GIVEN DATA Block Start
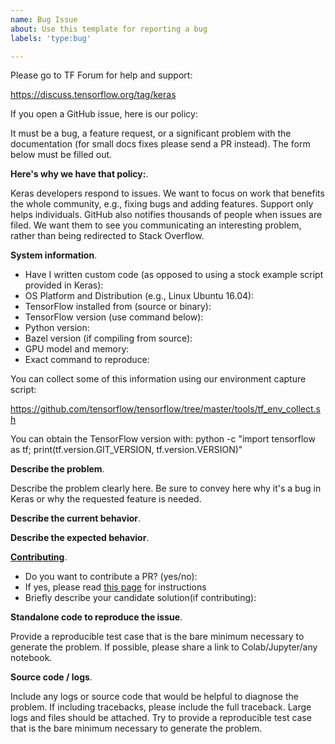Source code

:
```yaml
---
name: Bug Issue
about: Use this template for reporting a bug
labels: 'type:bug'

---
```


Please go to TF Forum for help and support:

https://discuss.tensorflow.org/tag/keras

If you open a GitHub issue, here is our policy:

It must be a bug, a feature request, or a significant problem with the documentation (for small docs fixes please send a PR instead).
The form below must be filled out.

**Here's why we have that policy:**.

Keras developers respond to issues. We want to focus on work that benefits the whole community, e.g., fixing bugs and adding features. Support only helps individuals. GitHub also notifies thousands of people when issues are filed. We want them to see you communicating an interesting problem, rather than being redirected to Stack Overflow.

**System information**.
- Have I written custom code (as opposed to using a stock example script provided in Keras):
- OS Platform and Distribution (e.g., Linux Ubuntu 16.04):
- TensorFlow installed from (source or binary):
- TensorFlow version (use command below):
- Python version:
- Bazel version (if compiling from source):
- GPU model and memory:
- Exact command to reproduce:

You can collect some of this information using our environment capture script:

https://github.com/tensorflow/tensorflow/tree/master/tools/tf_env_collect.sh

You can obtain the TensorFlow version with:
python -c "import tensorflow as tf; print(tf.version.GIT_VERSION, tf.version.VERSION)"

**Describe the problem**.

Describe the problem clearly here. Be sure to convey here why it's a bug in Keras or why the requested feature is needed.

**Describe the current behavior**.


**Describe the expected behavior**.

**[Contributing](https://github.com/keras-team/keras/blob/master/CONTRIBUTING.md)**.

- Do you want to contribute a PR? (yes/no):
- If yes, please read [this page](https://github.com/keras-team/keras/blob/master/CONTRIBUTING.md) for instructions
- Briefly describe your candidate solution(if contributing):

**Standalone code to reproduce the issue**.

Provide a reproducible test case that is the bare minimum necessary to generate
the problem. If possible, please share a link to Colab/Jupyter/any notebook.


**Source code / logs**.

Include any logs or source code that would be helpful to diagnose the problem. If including tracebacks, please include the full traceback. Large logs and files should be attached. Try to provide a reproducible test case that is the bare minimum necessary to generate the problem.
GIVEN DATA Block End
| EXERCISE AIM |
Keeping every character as it is, restate the lines above that run from the line with "You can collect" through the line with "You can obtain", both included, and nothing else.

| RESULT |
You can collect some of this information using our environment capture script:

https://github.com/tensorflow/tensorflow/tree/master/tools/tf_env_collect.sh

You can obtain the TensorFlow version with:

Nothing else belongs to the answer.